(Stored items from a collection)
[Start of Attachment]

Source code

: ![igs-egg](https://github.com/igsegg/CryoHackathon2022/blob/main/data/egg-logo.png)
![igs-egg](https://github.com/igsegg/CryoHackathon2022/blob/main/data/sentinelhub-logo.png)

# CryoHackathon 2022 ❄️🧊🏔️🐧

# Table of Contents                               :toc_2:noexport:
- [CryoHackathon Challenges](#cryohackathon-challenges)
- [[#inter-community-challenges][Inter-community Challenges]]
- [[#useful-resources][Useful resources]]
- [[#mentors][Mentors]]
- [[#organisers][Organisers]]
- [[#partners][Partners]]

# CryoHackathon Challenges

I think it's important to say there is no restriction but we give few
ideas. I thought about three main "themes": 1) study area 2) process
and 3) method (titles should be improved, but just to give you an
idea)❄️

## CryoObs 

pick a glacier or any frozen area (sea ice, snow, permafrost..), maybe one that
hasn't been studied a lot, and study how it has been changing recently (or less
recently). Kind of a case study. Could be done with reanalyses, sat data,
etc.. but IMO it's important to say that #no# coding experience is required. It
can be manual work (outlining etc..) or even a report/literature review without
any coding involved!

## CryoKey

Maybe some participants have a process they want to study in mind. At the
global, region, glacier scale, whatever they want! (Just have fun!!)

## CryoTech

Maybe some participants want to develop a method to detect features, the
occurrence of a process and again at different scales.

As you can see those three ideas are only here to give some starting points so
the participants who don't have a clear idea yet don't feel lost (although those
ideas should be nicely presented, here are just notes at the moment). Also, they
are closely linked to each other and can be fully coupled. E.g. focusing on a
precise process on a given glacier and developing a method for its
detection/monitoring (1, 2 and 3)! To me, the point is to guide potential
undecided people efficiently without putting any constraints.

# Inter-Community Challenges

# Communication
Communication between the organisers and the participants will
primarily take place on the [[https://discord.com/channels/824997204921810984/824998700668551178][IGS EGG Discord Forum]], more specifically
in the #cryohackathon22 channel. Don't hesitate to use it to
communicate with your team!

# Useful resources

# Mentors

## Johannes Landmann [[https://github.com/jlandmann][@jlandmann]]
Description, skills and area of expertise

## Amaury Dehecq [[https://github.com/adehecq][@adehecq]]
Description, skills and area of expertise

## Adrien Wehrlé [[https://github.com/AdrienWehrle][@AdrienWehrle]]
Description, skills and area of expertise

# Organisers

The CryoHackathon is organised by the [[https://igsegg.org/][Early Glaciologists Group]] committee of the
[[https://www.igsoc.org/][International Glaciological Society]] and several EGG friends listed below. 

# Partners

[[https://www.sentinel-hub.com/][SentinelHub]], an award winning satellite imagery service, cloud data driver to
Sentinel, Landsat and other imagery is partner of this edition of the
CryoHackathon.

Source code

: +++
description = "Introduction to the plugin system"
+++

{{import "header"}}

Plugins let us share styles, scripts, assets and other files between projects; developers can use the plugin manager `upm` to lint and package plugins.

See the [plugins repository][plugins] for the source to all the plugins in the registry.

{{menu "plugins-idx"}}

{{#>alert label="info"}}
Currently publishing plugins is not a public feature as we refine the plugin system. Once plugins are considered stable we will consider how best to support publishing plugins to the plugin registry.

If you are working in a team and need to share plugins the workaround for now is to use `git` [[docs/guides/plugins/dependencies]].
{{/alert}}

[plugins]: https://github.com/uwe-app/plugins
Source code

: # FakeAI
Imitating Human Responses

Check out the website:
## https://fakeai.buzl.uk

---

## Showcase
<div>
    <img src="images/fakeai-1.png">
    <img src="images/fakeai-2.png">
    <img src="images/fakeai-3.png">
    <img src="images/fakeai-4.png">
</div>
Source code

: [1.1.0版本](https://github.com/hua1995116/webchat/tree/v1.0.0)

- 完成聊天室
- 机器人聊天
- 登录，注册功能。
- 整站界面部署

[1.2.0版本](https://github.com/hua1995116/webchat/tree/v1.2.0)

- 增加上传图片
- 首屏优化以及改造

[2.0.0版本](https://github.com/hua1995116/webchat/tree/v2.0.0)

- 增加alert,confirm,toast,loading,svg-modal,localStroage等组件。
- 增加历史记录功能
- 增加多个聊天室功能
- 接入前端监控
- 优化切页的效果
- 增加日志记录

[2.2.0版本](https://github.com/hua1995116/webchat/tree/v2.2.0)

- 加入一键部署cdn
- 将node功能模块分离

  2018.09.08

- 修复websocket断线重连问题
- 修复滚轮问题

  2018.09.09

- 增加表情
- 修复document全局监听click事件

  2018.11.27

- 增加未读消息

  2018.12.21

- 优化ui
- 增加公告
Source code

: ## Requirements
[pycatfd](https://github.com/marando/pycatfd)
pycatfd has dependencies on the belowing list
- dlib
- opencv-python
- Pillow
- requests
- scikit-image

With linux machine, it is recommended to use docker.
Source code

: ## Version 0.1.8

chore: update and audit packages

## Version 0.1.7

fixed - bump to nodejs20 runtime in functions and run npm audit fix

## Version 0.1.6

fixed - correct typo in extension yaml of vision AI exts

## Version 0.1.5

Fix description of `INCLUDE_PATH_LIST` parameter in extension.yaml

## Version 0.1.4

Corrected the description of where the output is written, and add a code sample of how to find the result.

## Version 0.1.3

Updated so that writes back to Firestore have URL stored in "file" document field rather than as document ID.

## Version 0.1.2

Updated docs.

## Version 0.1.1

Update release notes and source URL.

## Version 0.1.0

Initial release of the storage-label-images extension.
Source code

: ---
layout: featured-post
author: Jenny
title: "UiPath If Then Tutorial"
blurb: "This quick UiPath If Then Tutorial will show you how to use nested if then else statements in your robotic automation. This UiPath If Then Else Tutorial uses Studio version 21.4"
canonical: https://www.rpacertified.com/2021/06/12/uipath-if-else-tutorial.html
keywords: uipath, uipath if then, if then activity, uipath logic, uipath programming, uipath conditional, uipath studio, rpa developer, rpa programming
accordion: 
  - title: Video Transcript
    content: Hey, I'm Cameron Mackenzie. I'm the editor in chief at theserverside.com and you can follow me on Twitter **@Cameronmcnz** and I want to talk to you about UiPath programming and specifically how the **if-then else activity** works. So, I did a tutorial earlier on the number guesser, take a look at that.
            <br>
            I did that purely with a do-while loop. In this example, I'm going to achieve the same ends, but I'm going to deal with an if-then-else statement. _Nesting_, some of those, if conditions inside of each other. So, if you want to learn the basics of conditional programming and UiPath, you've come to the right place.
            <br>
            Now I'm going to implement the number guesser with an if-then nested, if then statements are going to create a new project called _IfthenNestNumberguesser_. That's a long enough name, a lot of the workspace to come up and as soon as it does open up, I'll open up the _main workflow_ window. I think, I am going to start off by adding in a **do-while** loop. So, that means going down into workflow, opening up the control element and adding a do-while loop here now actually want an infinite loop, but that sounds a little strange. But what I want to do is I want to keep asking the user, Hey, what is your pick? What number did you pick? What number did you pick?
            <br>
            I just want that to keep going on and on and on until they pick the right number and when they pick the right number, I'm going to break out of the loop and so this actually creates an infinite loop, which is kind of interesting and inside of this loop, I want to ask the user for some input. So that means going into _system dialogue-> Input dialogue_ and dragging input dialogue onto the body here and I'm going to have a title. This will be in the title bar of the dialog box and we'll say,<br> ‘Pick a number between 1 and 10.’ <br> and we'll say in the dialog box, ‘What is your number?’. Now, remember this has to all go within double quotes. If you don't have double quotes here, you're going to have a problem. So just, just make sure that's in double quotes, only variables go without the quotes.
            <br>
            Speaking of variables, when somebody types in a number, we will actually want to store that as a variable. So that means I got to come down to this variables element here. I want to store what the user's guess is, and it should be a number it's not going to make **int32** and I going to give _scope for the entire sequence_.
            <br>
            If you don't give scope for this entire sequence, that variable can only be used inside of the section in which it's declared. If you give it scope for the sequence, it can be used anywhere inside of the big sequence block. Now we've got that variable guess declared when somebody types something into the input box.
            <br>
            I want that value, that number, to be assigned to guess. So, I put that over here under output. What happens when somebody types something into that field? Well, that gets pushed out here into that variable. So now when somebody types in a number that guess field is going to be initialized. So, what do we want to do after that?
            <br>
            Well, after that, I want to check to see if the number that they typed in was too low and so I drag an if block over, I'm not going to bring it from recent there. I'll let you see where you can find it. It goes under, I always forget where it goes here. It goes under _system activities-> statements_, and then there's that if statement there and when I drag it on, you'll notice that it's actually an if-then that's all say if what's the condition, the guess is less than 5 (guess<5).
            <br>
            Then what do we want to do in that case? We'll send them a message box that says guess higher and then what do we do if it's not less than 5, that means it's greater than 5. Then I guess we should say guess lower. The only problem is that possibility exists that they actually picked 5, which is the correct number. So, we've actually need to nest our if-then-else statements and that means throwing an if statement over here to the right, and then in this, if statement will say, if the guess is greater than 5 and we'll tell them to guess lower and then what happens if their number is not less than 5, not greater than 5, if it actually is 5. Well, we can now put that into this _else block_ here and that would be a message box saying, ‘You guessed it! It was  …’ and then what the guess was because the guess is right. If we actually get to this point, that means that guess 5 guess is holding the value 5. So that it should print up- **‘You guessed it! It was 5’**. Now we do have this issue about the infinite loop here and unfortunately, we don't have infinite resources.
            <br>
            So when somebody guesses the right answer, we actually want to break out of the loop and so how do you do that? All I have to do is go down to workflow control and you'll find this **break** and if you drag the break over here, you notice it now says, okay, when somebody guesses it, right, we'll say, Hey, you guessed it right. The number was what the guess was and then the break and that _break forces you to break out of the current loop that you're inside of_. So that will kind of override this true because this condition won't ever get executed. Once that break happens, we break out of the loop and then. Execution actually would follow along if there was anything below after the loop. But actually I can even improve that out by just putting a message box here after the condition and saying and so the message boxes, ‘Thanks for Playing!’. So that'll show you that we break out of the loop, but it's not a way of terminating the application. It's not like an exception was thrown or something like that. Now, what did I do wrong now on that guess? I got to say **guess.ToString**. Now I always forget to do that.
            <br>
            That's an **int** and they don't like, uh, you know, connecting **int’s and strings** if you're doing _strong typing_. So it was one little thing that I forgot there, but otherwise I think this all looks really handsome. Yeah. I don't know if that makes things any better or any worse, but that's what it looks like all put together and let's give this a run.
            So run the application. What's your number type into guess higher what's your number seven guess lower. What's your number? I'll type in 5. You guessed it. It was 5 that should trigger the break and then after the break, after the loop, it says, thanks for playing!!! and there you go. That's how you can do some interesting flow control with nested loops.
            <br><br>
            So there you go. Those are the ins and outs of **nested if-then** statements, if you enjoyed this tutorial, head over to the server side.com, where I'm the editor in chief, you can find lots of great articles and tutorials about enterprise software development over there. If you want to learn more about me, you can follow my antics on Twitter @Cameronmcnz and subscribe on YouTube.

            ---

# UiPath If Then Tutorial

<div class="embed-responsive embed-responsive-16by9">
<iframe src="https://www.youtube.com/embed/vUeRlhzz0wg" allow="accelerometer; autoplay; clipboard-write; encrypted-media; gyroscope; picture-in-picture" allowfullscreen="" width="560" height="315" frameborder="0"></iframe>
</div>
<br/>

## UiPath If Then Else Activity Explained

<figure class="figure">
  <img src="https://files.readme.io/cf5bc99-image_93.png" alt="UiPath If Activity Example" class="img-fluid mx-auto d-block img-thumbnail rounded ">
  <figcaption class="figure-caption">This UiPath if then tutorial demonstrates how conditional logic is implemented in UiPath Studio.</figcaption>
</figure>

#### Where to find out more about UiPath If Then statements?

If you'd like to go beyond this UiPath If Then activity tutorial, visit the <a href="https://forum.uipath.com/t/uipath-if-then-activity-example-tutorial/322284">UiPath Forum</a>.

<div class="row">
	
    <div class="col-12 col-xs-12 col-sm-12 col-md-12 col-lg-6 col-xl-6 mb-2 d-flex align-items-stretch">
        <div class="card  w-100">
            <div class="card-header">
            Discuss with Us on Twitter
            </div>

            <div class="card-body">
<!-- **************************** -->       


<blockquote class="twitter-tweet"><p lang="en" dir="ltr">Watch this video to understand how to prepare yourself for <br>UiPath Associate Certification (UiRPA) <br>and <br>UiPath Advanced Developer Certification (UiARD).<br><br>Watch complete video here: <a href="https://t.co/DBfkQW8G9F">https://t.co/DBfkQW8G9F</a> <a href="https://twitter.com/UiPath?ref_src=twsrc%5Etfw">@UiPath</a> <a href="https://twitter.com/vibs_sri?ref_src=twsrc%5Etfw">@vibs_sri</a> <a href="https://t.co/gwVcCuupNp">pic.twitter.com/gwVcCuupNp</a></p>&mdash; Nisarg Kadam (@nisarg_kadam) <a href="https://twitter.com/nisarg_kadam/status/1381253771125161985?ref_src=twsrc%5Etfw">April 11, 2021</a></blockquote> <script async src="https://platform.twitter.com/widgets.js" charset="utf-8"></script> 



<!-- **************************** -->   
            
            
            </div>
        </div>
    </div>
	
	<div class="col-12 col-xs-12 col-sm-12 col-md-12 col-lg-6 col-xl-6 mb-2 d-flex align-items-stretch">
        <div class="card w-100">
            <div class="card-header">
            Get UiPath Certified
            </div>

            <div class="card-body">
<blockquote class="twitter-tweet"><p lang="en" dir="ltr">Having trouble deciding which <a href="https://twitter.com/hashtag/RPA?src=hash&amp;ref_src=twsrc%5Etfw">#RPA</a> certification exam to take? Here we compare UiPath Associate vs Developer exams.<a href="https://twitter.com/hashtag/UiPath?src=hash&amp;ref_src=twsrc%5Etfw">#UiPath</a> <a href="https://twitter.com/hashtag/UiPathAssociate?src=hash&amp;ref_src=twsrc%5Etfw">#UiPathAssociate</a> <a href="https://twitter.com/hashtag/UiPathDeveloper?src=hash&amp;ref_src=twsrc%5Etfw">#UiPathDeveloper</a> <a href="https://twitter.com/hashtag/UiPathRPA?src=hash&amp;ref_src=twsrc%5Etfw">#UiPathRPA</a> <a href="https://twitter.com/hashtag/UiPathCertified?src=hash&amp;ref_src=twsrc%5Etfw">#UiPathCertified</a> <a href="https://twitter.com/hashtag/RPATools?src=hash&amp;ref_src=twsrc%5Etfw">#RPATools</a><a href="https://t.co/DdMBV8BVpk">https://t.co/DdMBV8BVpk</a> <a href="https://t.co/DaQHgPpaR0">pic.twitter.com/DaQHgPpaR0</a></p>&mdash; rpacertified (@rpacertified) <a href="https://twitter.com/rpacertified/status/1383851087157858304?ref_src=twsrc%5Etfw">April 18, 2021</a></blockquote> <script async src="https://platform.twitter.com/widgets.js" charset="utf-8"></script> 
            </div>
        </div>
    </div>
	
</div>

[End of Attachment]

▶ _Instructions to follow_:
Only those lines of the entries above that run from the line containing "[1.2.0版本](http" to the line containing "- scikit-image", both included, should be transcribed exactly.

▶ _Answer to this exercise_:
[1.2.0版本](https://github.com/hua1995116/webchat/tree/v1.2.0)

- 增加上传图片
- 首屏优化以及改造

[2.0.0版本](https://github.com/hua1995116/webchat/tree/v2.0.0)

- 增加alert,confirm,toast,loading,svg-modal,localStroage等组件。
- 增加历史记录功能
- 增加多个聊天室功能
- 接入前端监控
- 优化切页的效果
- 增加日志记录

[2.2.0版本](https://github.com/hua1995116/webchat/tree/v2.2.0)

- 加入一键部署cdn
- 将node功能模块分离

  2018.09.08

- 修复websocket断线重连问题
- 修复滚轮问题

  2018.09.09

- 增加表情
- 修复document全局监听click事件

  2018.11.27

- 增加未读消息

  2018.12.21

- 优化ui
- 增加公告
Source code

: ## Requirements
[pycatfd](https://github.com/marando/pycatfd)
pycatfd has dependencies on the belowing list
- dlib
- opencv-python
- Pillow
- requests
- scikit-image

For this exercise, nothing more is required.